In which lines of the data does the string "example" appear? Copy every one.

_Provided material_
+===+

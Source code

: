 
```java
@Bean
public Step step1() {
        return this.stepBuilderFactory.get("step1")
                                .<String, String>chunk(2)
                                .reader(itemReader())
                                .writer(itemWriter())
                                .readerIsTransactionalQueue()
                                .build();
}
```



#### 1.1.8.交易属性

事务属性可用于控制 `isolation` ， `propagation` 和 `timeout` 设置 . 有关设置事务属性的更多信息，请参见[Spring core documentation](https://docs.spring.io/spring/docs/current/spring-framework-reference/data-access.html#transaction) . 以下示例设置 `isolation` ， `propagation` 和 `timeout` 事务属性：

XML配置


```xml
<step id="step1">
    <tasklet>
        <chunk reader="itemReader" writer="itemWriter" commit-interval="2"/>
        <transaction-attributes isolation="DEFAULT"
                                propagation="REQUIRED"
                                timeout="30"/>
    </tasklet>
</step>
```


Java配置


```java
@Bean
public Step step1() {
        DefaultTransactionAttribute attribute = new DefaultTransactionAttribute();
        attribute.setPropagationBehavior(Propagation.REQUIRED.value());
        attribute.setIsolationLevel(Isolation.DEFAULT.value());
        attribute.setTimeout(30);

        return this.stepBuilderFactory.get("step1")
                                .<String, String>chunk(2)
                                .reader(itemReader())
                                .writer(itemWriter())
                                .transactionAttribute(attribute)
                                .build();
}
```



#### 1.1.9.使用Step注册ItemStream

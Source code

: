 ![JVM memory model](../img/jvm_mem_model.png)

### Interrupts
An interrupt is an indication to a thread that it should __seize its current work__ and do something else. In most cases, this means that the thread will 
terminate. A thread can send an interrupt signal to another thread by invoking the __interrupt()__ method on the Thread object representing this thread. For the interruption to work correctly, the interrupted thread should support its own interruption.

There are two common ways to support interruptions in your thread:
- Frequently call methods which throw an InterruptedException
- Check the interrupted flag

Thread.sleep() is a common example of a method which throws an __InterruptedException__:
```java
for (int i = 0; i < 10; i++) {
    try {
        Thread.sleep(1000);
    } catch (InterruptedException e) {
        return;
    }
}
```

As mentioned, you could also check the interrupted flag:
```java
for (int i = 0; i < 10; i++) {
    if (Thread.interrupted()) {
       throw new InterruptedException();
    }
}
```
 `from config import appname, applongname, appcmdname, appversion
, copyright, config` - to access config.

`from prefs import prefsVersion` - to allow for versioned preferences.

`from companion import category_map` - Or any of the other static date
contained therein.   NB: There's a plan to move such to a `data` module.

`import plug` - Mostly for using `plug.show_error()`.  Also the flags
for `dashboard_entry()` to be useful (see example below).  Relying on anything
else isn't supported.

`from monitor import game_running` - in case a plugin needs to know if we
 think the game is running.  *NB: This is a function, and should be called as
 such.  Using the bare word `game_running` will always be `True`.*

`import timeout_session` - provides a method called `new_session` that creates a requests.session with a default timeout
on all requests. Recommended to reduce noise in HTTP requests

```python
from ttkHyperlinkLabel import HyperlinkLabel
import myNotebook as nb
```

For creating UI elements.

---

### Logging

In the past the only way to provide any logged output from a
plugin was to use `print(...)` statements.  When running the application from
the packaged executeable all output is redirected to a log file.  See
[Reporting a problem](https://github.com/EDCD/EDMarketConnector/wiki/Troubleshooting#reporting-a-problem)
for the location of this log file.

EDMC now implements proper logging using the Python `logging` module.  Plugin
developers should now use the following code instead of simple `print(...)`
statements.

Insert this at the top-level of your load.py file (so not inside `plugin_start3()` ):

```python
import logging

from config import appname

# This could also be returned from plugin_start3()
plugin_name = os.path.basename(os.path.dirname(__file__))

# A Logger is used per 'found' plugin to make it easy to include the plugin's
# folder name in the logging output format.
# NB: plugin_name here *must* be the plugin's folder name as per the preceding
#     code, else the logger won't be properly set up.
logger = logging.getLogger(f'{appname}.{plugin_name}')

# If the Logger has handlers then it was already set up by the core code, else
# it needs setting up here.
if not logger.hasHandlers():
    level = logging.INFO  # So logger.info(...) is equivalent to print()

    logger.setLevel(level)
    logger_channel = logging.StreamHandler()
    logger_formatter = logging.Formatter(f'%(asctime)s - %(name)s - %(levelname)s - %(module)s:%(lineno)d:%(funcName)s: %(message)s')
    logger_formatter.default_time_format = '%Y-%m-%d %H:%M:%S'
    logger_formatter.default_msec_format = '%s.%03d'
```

+===+

_Written solution_
Thread.sleep() is a common example of a method which throws an __InterruptedException__:
for `dashboard_entry()` to be useful (see example below).  Relying on anything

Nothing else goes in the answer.